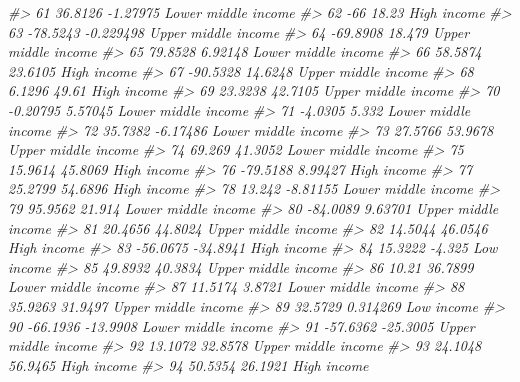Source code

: \documentclass[
  xelatex, ja=standard]{bxjsbook}
\newenvironment{Shaded}{\begin{snugshade}}{\end{snugshade}}
\newcommand{\CommentTok}[1]{\textcolor[rgb]{0.56,0.35,0.01}{\textit{#1}}}
\theoremstyle{definition}
\theoremstyle{definition}
\theoremstyle{definition}
\theoremstyle{definition}
\theoremstyle{remark}
\begin{document}
\begin{Shaded}
\begin{Highlighting}[]
\CommentTok{\#\textgreater{} 61     36.8126   {-}1.27975 Lower middle income}
\CommentTok{\#\textgreater{} 62         {-}66      18.23         High income}
\CommentTok{\#\textgreater{} 63    {-}78.5243  {-}0.229498 Upper middle income}
\CommentTok{\#\textgreater{} 64    {-}69.8908     18.479 Upper middle income}
\CommentTok{\#\textgreater{} 65     79.8528    6.92148 Lower middle income}
\CommentTok{\#\textgreater{} 66     58.5874    23.6105         High income}
\CommentTok{\#\textgreater{} 67    {-}90.5328    14.6248 Upper middle income}
\CommentTok{\#\textgreater{} 68      6.1296      49.61         High income}
\CommentTok{\#\textgreater{} 69     23.3238    42.7105 Upper middle income}
\CommentTok{\#\textgreater{} 70    {-}0.20795    5.57045 Lower middle income}
\CommentTok{\#\textgreater{} 71     {-}4.0305      5.332 Lower middle income}
\CommentTok{\#\textgreater{} 72     35.7382   {-}6.17486 Lower middle income}
\CommentTok{\#\textgreater{} 73     27.5766    53.9678 Upper middle income}
\CommentTok{\#\textgreater{} 74      69.269    41.3052 Lower middle income}
\CommentTok{\#\textgreater{} 75     15.9614    45.8069         High income}
\CommentTok{\#\textgreater{} 76    {-}79.5188    8.99427         High income}
\CommentTok{\#\textgreater{} 77     25.2799    54.6896         High income}
\CommentTok{\#\textgreater{} 78      13.242   {-}8.81155 Lower middle income}
\CommentTok{\#\textgreater{} 79     95.9562     21.914 Lower middle income}
\CommentTok{\#\textgreater{} 80    {-}84.0089    9.63701 Upper middle income}
\CommentTok{\#\textgreater{} 81     20.4656    44.8024 Upper middle income}
\CommentTok{\#\textgreater{} 82     14.5044    46.0546         High income}
\CommentTok{\#\textgreater{} 83    {-}56.0675   {-}34.8941         High income}
\CommentTok{\#\textgreater{} 84     15.3222     {-}4.325          Low income}
\CommentTok{\#\textgreater{} 85     49.8932    40.3834 Upper middle income}
\CommentTok{\#\textgreater{} 86       10.21    36.7899 Lower middle income}
\CommentTok{\#\textgreater{} 87     11.5174     3.8721 Lower middle income}
\CommentTok{\#\textgreater{} 88     35.9263    31.9497 Upper middle income}
\CommentTok{\#\textgreater{} 89     32.5729   0.314269          Low income}
\CommentTok{\#\textgreater{} 90    {-}66.1936   {-}13.9908 Lower middle income}
\CommentTok{\#\textgreater{} 91    {-}57.6362   {-}25.3005 Upper middle income}
\CommentTok{\#\textgreater{} 92     13.1072    32.8578 Upper middle income}
\CommentTok{\#\textgreater{} 93     24.1048    56.9465         High income}
\CommentTok{\#\textgreater{} 94     50.5354    26.1921         High income}

\end{Highlighting}
\end{Shaded}
\end{document}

§ §

* **Your objective**
Report how many lines in the data above contain "begin", without any other words.

* **Response to this exercise**
4